Exercise requirements> Extract the lines that carry the string "most" from the listing.

Material for this exercise>
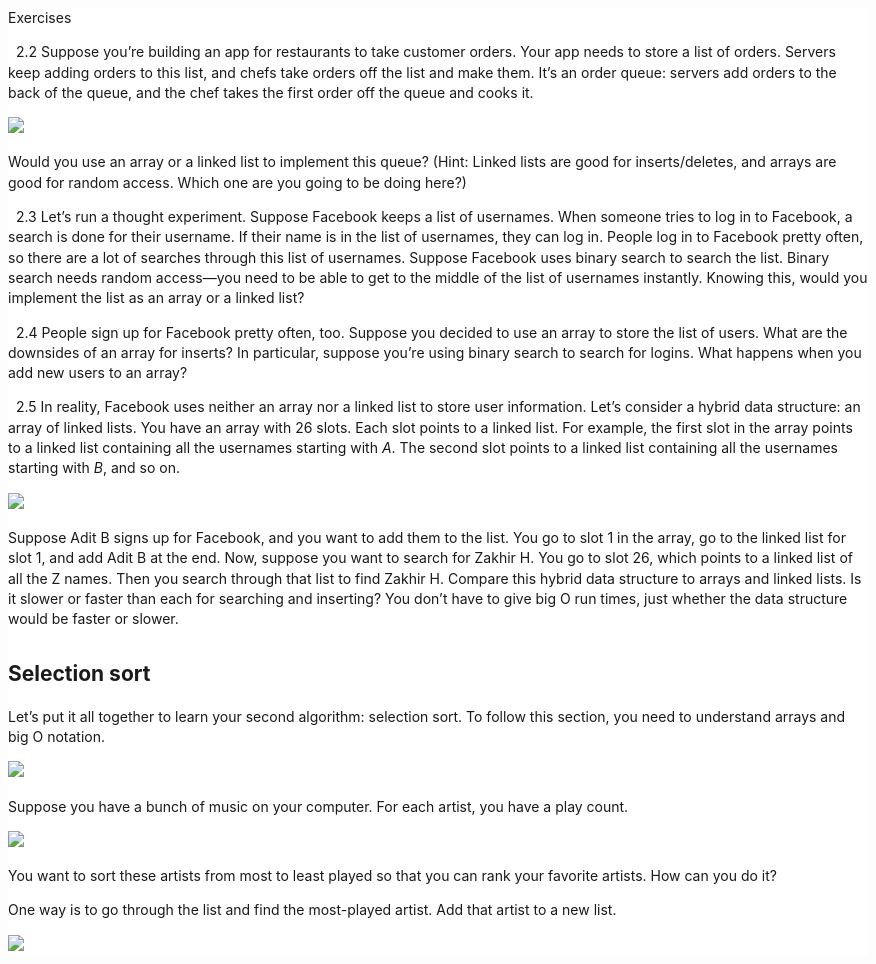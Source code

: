 Exercises

  2.2 Suppose you’re building an app for restaurants to take customer orders. Your app needs to store a list of orders. Servers keep adding orders to this list, and chefs take orders off the list and make them. It’s an order queue: servers add orders to the back of the queue, and the chef takes the first order off the queue and cooks it.

![](https://learning.oreilly.com/api/v2/epubs/urn:orm:book:9781633438538/files/OEBPS/Images/image_2-27.png)

Would you use an array or a linked list to implement this queue? (Hint: Linked lists are good for inserts/deletes, and arrays are good for random access. Which one are you going to be doing here?)

  2.3 Let’s run a thought experiment. Suppose Facebook keeps a list of usernames. When someone tries to log in to Facebook, a search is done for their username. If their name is in the list of usernames, they can log in. People log in to Facebook pretty often, so there are a lot of searches through this list of usernames. Suppose Facebook uses binary search to search the list. Binary search needs random access—you need to be able to get to the middle of the list of usernames instantly. Knowing this, would you implement the list as an array or a linked list?

  2.4 People sign up for Facebook pretty often, too. Suppose you decided to use an array to store the list of users. What are the downsides of an array for inserts? In particular, suppose you’re using binary search to search for logins. What happens when you add new users to an array?

  2.5 In reality, Facebook uses neither an array nor a linked list to store user information. Let’s consider a hybrid data structure: an array of linked lists. You have an array with 26 slots. Each slot points to a linked list. For example, the first slot in the array points to a linked list containing all the usernames starting with _A_. The second slot points to a linked list containing all the usernames starting with _B_, and so on.

![](https://learning.oreilly.com/api/v2/epubs/urn:orm:book:9781633438538/files/OEBPS/Images/image_2-28.png)

Suppose Adit B signs up for Facebook, and you want to add them to the list. You go to slot 1 in the array, go to the linked list for slot 1, and add Adit B at the end. Now, suppose you want to search for Zakhir H. You go to slot 26, which points to a linked list of all the Z names. Then you search through that list to find Zakhir H. Compare this hybrid data structure to arrays and linked lists. Is it slower or faster than each for searching and inserting? You don’t have to give big O run times, just whether the data structure would be faster or slower.

## Selection sort

Let’s put it all together to learn your second algorithm: selection sort. To follow this section, you need to understand arrays and big O notation.

![](https://learning.oreilly.com/api/v2/epubs/urn:orm:book:9781633438538/files/OEBPS/Images/image_2-29.png)

Suppose you have a bunch of music on your computer. For each artist, you have a play count.

![](https://learning.oreilly.com/api/v2/epubs/urn:orm:book:9781633438538/files/OEBPS/Images/image_2-30.png)

You want to sort these artists from most to least played so that you can rank your favorite artists. How can you do it?

One way is to go through the list and find the most-played artist. Add that artist to a new list.

![](https://learning.oreilly.com/api/v2/epubs/urn:orm:book:9781633438538/files/OEBPS/Images/image_2-31.png)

The completed task>
You want to sort these artists from most to least played so that you can rank your favorite artists. How can you do it?
One way is to go through the list and find the most-played artist. Add that artist to a new list.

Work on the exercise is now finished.